I need to admit that I need.

Seeking

  1. to go in search or quest of: to seek the truth.
    2. to try to find or discover by searching or questioning: to seek the solution to a problem.
    3. to try to obtain.
    4. to try or attempt.
    5. to go to: to seek a place to rest.
    6. to ask for; request:to seek advice.

 

Trying to even come up with a word for how I’m feeling the past while was hard. Seeking seems to fit though.

I find myself feeling lost in a sense. Roles and actions that used to be a part of how I identified “me” are no more. They have changed and with that change has come a sense of being adrift. A sense of feeling unknown in a way but at the same time, acutely aware that the core of me is very much clear and there. A dichotomy that leaves me feeling propelled and paralyzed.

Instead of lamenting what has been lost or what has changed, I am trying to look simply at what is now and what I want for the future. Looking back can only do so much for guidance moving forward and the truth is that what’s past is past; what’s gone is gone. Done, now what?

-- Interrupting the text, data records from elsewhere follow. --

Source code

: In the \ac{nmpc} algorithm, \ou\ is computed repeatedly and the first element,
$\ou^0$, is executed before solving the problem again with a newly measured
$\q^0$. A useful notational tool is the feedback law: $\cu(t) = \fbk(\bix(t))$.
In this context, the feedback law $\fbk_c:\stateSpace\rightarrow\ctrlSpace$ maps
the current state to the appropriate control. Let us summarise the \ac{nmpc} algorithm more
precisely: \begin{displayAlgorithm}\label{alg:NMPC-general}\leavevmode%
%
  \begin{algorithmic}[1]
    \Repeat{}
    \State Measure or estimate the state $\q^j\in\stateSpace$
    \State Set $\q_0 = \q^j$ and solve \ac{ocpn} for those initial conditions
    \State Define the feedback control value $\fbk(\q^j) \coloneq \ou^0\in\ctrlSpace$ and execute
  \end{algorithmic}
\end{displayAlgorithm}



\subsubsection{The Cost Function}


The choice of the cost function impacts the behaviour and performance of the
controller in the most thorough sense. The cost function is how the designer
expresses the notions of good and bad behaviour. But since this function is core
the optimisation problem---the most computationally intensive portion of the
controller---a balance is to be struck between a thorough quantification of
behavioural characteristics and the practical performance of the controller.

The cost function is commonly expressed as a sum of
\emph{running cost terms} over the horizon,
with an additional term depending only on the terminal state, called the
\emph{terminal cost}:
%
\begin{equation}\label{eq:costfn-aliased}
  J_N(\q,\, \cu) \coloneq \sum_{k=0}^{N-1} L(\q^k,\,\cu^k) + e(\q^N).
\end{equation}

I came across a show the other day that had this thought in it: Our “issues” are gifts. While that is hard for me to swallow on a few “issues”, I get the sentiment and actually do embrace it. I wouldn’t be the woman I am today without the experiences I have had to get to this point. Things I have lived through and and with (and still do) have shaped the facets of who I am. Definitively, without a question, they are what made me, me. So where does that leave me in my seeking and what exactly is it I am seeking?

Simply, freedom. Release. The ability to move forward and to express what is deeply and authentically, me. I’m the only one who can give myself that and I am, slowly, recognizing that. It is sad and exciting to realize that the only thing standing between myself and how I want to live and things I want to do and achieve is me. What stops me from doing all of those things that I say “I know, I know” when my partner points out actions? It’s me. Just like it is for all of us.

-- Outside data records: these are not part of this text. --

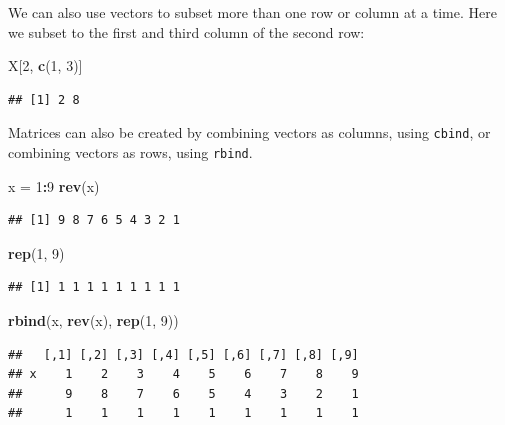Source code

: \documentclass[]{book}
\newenvironment{Shaded}{\begin{snugshade}}{\end{snugshade}}
\newcommand{\KeywordTok}[1]{\textcolor[rgb]{0.13,0.29,0.53}{\textbf{#1}}}
\newcommand{\DecValTok}[1]{\textcolor[rgb]{0.00,0.00,0.81}{#1}}
\newcommand{\StringTok}[1]{\textcolor[rgb]{0.31,0.60,0.02}{#1}}
\newcommand{\OperatorTok}[1]{\textcolor[rgb]{0.81,0.36,0.00}{\textbf{#1}}}
\newcommand{\NormalTok}[1]{#1}
\begin{document}
We can also use vectors to subset more than one row or column at a time.
Here we subset to the first and third column of the second row:

\begin{Shaded}
\begin{Highlighting}[]
\NormalTok{X[}\DecValTok{2}\NormalTok{, }\KeywordTok{c}\NormalTok{(}\DecValTok{1}\NormalTok{, }\DecValTok{3}\NormalTok{)]}
\end{Highlighting}
\end{Shaded}

\begin{verbatim}
## [1] 2 8
\end{verbatim}

Matrices can also be created by combining vectors as columns, using
\texttt{cbind}, or combining vectors as rows, using \texttt{rbind}.

\begin{Shaded}
\begin{Highlighting}[]
\NormalTok{x =}\StringTok{ }\DecValTok{1}\OperatorTok{:}\DecValTok{9}
\KeywordTok{rev}\NormalTok{(x)}
\end{Highlighting}
\end{Shaded}

\begin{verbatim}
## [1] 9 8 7 6 5 4 3 2 1
\end{verbatim}

\begin{Shaded}
\begin{Highlighting}[]
\KeywordTok{rep}\NormalTok{(}\DecValTok{1}\NormalTok{, }\DecValTok{9}\NormalTok{)}
\end{Highlighting}
\end{Shaded}

\begin{verbatim}
## [1] 1 1 1 1 1 1 1 1 1
\end{verbatim}

\begin{Shaded}
\begin{Highlighting}[]
\KeywordTok{rbind}\NormalTok{(x, }\KeywordTok{rev}\NormalTok{(x), }\KeywordTok{rep}\NormalTok{(}\DecValTok{1}\NormalTok{, }\DecValTok{9}\NormalTok{))}
\end{Highlighting}
\end{Shaded}

\begin{verbatim}
##   [,1] [,2] [,3] [,4] [,5] [,6] [,7] [,8] [,9]
## x    1    2    3    4    5    6    7    8    9
##      9    8    7    6    5    4    3    2    1
##      1    1    1    1    1    1    1    1    1
\end{verbatim}
\end{document}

We vent and express and talk about changes we want to make or things we want to do and if we are lucky enough to have someone who listens – and offers ideas or directions – we sit and nod and say yes, I know, I will, I should, I am going to…. We even say it to ourselves when it’s just our own voice that tells us what we already know we have to do. So why don’t we? Why don’t I? There’s the question; and only I know the answer. Just like it is for all of us. Only I can find what I’m seeking. Only I can make happen what I want. That thought is what has propelled and paralyzed me for so long it feels like. Not anymore though.

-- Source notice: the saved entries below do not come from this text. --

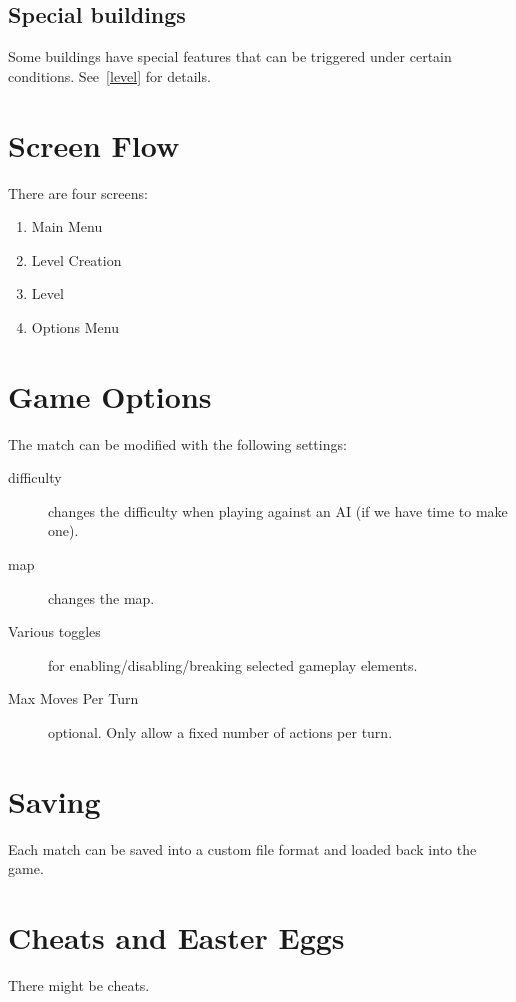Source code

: \subsection{Special buildings} %
Some buildings have special features that can be triggered under certain conditions. See~\ref{level} for details.
\section{Screen Flow} %
There are four screens:

\begin{enumerate}
    \item Main Menu
    \item Level Creation
    \item Level
    \item Options Menu
\end{enumerate}
\section{Game Options} %
The match can be modified with the following settings:

\begin{description}
    \item[difficulty] changes the difficulty when playing against an AI (if we have time to make one).
    \item[map] changes the map.
    \item[Various toggles] for enabling/disabling/breaking selected gameplay elements.
    \item[Max Moves Per Turn] optional. Only allow a fixed number of actions per turn.
\end{description}
\section{Saving}
Each match can be saved into a custom file format and loaded back into the game.
\section{Cheats and Easter Eggs}
There might be cheats.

Life has a way of flitting by. Each day is so filled and busy and so just “life” that it goes by almost without notice. There has come an awareness lately for me that is raw and hard to live with. The awareness that time is not on my side. The years have slid by so fast and I have found myself grieving a life that I wanted to live that I haven’t. Experiences that have always been “some day”. The freedom to live true to who I am finally realized but it feels so late and like so much of my life has been lived small and that so much has been unrealized. The weight of what I haven’t accomplished or expressed or tried or experienced is so much more of a burden to bear than what I have – and that’s not the way I want it to be. So the time to change that is now. Now, because I am done being paralyzed. I’m done being held in place by the sheer feeling of being suffocated by regret and fear of “what if”. Propelled, not paralyzed is how it needs to be.

 

I wondered today, as I weighed and measured myself, what it would be like to be free of all this. To just be done with the impact that all those numbers have on me. What would it be like to just look at my body and not measure its value or worth or how I feel about it based on anything other than how it simply IS. What would happen if I saw the little extra here and there and just shrugged and went about my day and felt fabulous and sexy and desirable and strong and all those other feelings that get snagged in the daily net of “not good enough”?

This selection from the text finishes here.